Il primo processo si celebra dal 7 dicembre 1998
nella grande installazione di Camp Lejeune, sempre nella Carolina del Nord,
invasa per l'occasione da reporter e televisioni. Il pubblico ministero è
durissimo: "Il capitano Ashby ha violato la regola "scritta con il
sangue" di non scendere sotto i 300 metri. È incorso in pericoli
ingiustificabili quando ha manovrato quel velivolo a mille all'ora dentro la
valle di Cavalese. Dopo 20-23 secondi da quando è entrato nella valle, inizia a
manovrare il suo aereo. A quel punto, si è messo in una situazione dalla quale
non può uscire, perché sta procedendo alla massima velocità, alla minima
altitudine, e sta manovrando. A quel punto non c'è più niente che possa fare.

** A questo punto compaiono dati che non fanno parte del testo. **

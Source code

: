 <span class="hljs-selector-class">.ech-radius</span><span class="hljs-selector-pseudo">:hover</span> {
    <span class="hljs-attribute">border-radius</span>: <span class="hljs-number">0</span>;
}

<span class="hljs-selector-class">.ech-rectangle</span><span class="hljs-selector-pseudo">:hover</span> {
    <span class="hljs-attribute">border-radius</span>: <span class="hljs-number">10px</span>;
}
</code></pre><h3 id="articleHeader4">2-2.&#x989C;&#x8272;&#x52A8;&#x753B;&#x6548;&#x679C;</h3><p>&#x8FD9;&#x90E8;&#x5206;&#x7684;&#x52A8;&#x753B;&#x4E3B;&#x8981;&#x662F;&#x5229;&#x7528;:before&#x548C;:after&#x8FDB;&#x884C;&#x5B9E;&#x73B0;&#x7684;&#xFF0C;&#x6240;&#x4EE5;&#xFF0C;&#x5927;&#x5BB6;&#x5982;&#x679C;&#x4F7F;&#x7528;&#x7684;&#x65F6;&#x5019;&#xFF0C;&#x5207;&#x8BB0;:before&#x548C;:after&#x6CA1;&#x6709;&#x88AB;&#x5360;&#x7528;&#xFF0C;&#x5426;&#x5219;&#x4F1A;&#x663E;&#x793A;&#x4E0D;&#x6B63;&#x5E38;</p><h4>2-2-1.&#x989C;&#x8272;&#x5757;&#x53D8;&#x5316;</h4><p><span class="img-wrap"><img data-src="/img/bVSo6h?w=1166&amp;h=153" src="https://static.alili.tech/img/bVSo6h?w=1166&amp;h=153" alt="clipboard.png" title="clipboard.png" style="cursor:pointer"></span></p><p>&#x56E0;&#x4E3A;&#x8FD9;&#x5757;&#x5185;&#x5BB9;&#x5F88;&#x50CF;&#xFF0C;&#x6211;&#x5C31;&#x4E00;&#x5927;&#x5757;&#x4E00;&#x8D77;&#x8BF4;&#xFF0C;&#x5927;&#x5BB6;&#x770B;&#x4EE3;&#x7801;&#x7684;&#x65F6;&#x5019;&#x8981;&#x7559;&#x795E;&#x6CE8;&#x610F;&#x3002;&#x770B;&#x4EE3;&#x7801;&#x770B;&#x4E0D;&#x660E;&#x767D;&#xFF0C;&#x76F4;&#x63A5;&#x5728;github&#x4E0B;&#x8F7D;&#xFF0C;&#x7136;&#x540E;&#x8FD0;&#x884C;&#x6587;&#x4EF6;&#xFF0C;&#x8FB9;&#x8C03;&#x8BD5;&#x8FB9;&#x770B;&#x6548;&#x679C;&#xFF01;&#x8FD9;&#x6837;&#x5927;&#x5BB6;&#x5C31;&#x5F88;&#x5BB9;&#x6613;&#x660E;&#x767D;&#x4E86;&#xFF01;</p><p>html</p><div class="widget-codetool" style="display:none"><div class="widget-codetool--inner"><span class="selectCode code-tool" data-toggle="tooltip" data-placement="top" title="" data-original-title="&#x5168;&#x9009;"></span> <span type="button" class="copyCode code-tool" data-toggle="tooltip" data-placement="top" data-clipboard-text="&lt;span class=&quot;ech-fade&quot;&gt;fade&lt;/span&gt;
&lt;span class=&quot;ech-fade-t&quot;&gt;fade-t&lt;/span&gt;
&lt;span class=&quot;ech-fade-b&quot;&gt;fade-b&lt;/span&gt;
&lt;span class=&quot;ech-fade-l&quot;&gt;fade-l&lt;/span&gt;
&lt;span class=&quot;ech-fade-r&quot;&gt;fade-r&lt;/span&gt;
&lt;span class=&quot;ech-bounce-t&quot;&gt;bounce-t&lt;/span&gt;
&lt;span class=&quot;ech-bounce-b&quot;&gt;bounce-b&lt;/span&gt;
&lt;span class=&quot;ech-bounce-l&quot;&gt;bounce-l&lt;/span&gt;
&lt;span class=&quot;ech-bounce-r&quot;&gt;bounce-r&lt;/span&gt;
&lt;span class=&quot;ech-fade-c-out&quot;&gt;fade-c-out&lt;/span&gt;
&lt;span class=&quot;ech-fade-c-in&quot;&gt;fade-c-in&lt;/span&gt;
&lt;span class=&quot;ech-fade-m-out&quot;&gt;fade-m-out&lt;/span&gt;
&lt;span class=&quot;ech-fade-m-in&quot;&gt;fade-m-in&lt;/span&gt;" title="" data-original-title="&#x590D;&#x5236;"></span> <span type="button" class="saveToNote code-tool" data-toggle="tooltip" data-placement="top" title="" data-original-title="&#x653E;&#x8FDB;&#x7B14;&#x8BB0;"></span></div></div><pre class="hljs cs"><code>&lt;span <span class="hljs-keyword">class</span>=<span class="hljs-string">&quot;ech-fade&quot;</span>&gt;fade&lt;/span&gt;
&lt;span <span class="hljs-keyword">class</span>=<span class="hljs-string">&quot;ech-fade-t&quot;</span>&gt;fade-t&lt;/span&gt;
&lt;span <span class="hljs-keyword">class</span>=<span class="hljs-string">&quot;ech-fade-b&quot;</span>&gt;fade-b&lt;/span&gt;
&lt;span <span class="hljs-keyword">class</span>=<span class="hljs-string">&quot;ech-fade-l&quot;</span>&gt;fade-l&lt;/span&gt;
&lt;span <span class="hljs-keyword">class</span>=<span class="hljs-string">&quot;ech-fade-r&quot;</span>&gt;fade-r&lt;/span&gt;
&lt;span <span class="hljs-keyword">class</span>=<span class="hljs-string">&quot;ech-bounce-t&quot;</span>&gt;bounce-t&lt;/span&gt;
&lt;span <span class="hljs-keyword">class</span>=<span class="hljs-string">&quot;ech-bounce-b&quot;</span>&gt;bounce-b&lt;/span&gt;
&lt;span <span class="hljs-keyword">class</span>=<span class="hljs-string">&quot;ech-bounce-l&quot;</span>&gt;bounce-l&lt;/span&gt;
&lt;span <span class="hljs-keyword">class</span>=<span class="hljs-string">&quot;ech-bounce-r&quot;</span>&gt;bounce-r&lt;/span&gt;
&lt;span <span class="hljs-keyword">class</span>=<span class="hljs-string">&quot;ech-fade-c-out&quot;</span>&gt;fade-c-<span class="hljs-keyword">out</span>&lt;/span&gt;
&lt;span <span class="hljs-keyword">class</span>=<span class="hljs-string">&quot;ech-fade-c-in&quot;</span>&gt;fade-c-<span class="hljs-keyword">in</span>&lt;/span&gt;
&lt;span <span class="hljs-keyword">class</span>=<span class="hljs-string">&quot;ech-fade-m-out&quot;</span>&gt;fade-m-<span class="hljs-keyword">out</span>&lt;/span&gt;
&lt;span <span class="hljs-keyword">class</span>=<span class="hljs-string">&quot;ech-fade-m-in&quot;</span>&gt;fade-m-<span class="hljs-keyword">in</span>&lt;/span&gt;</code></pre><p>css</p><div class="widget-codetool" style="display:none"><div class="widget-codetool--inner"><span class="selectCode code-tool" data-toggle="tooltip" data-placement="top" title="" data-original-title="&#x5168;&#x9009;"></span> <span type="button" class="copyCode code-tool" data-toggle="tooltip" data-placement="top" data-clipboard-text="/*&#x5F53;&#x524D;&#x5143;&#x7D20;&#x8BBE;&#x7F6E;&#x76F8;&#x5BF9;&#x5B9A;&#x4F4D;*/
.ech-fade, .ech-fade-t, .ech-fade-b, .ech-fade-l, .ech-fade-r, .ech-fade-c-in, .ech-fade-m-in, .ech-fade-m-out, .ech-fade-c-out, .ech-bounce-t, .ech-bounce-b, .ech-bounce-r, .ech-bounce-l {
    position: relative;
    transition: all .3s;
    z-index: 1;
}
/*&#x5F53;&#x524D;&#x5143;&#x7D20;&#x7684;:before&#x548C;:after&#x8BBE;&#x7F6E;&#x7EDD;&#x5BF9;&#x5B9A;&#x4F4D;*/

Si trova su un missile che sta slittando proprio in quella direzione, e invece
di rialzarsi, va ancora più in basso". L'inquisitore fa poi leva sulla
videocassetta rimossa per descrivere il cinismo dei due imputati: "Sanno
che hanno colpito una funivia. Sanno che hanno tagliato dei cavi. Hanno contattato
Aviano, dicendo che avevano sofferto un danno strutturale, che stavano tornando
con dei problemi. Dov'è la chiamata via radio in cui dicevano che avevano
appena visto una funivia, che avevano colpito dei cavi, che qualcuno doveva
chiamare i servizi di emergenza in quella vallata? Hanno scambiato i nastri
perché non vogliono che voi sappiate quello che è successo su
quell'aeroplano".
Per la difesa invece siamo davanti a "un
terribile incidente che è avvenuto durante l'addestramento e niente di
più". L'avvocato, un ex colonnello dei Marines pluridecorato, dissemina
dubbi. Parla del malfunzionamento dell'altimetro - paventato dal pilota ma
smentito dalle indagini - esibendo nuovi elementi. Descrive le carenze nelle
mappe Usa dove non è segnalata la funivia; la non chiara esposizione dei
vincoli sulle altezze nei briefing e infine si concentra sull'orografia
complessa della valle, tutti elementi già bocciati durante l'istruttoria. La
morte di venti persone viene ridimensionata: è una fatalità, frutto di
circostanze imprevedibili negli ultimi otto secondi di volo.
L'assoluzione
Nella tarda serata del 3 marzo 1999, dopo sette
ore e mezzo di camera di consiglio, arriva il verdetto di assoluzione.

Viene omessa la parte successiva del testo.